According to Kurdish media, Iran’s Revolutionary Guards have been firing on protestors. In turn they have taken to torching police stations and police vehicles.
Elsewhere video on social media, video posted shows people taking the law into their own hands as they deal with those mistreating women. In one such video a man is seen slapping a woman in the street, only to be attacked and beaten by other men who saw the incident.
Iran’s President Ebrahim Raisi speaking at the United Nations General Assembly said that freedom of speech was acceptable in the country but that “acts of chaos” are not. Issuing a warning to protestors he said that an investigation into the death Amini, arrested for unsuitable attire had been ordered.
Iran’s powerful Revolutionary Guards have called on the judiciary to prosecute “those who spread false news and rumours.” but with reports of heavy-handed efforts to control the demonstrations, protestors have become more resolute in their demands for change and restitution.
Could this really be the start of the end of control over the country by Islamic clerics?
The deaths came on Wednesday, September 21 after a woman (Mahsa Amini) accused of wearing her headscarf incorrectly died at the hands of the authorities.
Iranian police say that the woman died from natural causes, however, that has done little to appease the nation who accuse the government of not respecting woman’s rights. Unlike protests in the past, this one is growing and has even spread to Iranian Kurdistan.

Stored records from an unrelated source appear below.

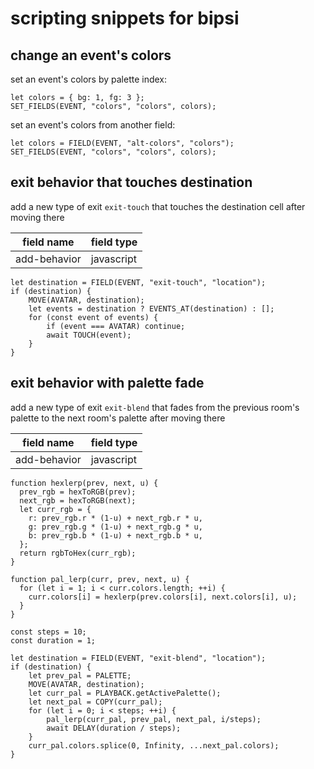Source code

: # scripting snippets for bipsi

## change an event's colors

set an event's colors by palette index:

```
let colors = { bg: 1, fg: 3 };
SET_FIELDS(EVENT, "colors", "colors", colors);
```

set an event's colors from another field:

```
let colors = FIELD(EVENT, "alt-colors", "colors");
SET_FIELDS(EVENT, "colors", "colors", colors);
```

## exit behavior that touches destination

add a new type of exit `exit-touch` that touches the destination cell after
moving there

| field name | field type
|--|--
| add-behavior | javascript

```
let destination = FIELD(EVENT, "exit-touch", "location");
if (destination) {
    MOVE(AVATAR, destination);
    let events = destination ? EVENTS_AT(destination) : [];
    for (const event of events) {
        if (event === AVATAR) continue;
        await TOUCH(event);
    }
}
```

## exit behavior with palette fade

add a new type of exit `exit-blend` that fades from the previous room's palette
to the next room's palette after moving there

| field name | field type
|--|--
| add-behavior | javascript

```
function hexlerp(prev, next, u) {
  prev_rgb = hexToRGB(prev);
  next_rgb = hexToRGB(next);
  let curr_rgb = {
    r: prev_rgb.r * (1-u) + next_rgb.r * u,
    g: prev_rgb.g * (1-u) + next_rgb.g * u,
    b: prev_rgb.b * (1-u) + next_rgb.b * u,
  };
  return rgbToHex(curr_rgb);
}

function pal_lerp(curr, prev, next, u) {
  for (let i = 1; i < curr.colors.length; ++i) {
    curr.colors[i] = hexlerp(prev.colors[i], next.colors[i], u);
  }
}

const steps = 10;
const duration = 1;

let destination = FIELD(EVENT, "exit-blend", "location");
if (destination) {
    let prev_pal = PALETTE;
    MOVE(AVATAR, destination);
    let curr_pal = PLAYBACK.getActivePalette();
    let next_pal = COPY(curr_pal);
    for (let i = 0; i < steps; ++i) {
        pal_lerp(curr_pal, prev_pal, next_pal, i/steps);
        await DELAY(duration / steps);
    }
    curr_pal.colors.splice(0, Infinity, ...next_pal.colors);
}
```
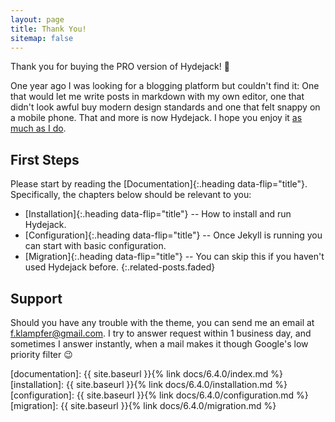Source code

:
 ```yaml
---
layout: page
title: Thank You!
sitemap: false
---
```


Thank you for buying the PRO version of Hydejack! 🎉

One year ago I was looking for a blogging platform but couldn't find it: One that would let me write posts in markdown with my own editor, one that didn't look awful buy modern design standards and one that felt snappy on a mobile phone. That and more is now Hydejack. I hope you enjoy it [as much as I do](https://qwtel.com).

## First Steps
Please start by reading the [Documentation]{:.heading data-flip="title"}. Specifically, the chapters below should be relevant to you:

* [Installation]{:.heading data-flip="title"} -- How to install and run Hydejack.
* [Configuration]{:.heading data-flip="title"} -- Once Jekyll is running you can start with basic configuration.
* [Migration]{:.heading data-flip="title"} -- You can skip this if you haven't used Hydejack before.
{:.related-posts.faded}

## Support
Should you have any trouble with the theme, you can send me an email at [f.klampfer@gmail.com](mailto:f.klampfer@gmail.com). I try to answer request within 1 business day, and sometimes I answer instantly, when a mail makes it though Google's low priority filter 😉


[documentation]: {{ site.baseurl }}{% link docs/6.4.0/index.md %}
[installation]: {{ site.baseurl }}{% link docs/6.4.0/installation.md %}
[configuration]: {{ site.baseurl }}{% link docs/6.4.0/configuration.md %}
[migration]: {{ site.baseurl }}{% link docs/6.4.0/migration.md %}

As protests have grown so has the regime’s force as it battles to bring them to an end. At the centre of the protests is the so-called “morality police”, those tasked with enforcing Islamic law.
Criticised almost globally, the police group have rejected demands for an investigation to be carried out.
Iran has one of the most restrictive regimes when it comes to women. Since coming to power in 1979, the Ayatollah have forced them to “respect the main precepts of Islamic law,” including the segregation of men and women.
Such is the severity of the law that a mixed group who met several years ago, were all sentenced to receive 99 lashes. Such lashings, stonings and even assaults are continually justified towards women, despite condemnation from around the world and increasingly from inside the country.
Under the Ayatollah, the county has become a pariah state, with sanctions imposed by the West taking their toll on the economy. Recognised as a state sponsor of terrorism and under scrutiny over its attempts to develop nuclear weapons, the leadership is intent on continuing down the same path.
But now as five die while Iran’s Ayatollah regime tries to quell demonstrations against opposing its policies, its days could be numbered. Could another Arab spring be in the making or is the grip of the religious fanatics too strong for any internal resistance, only time will tell.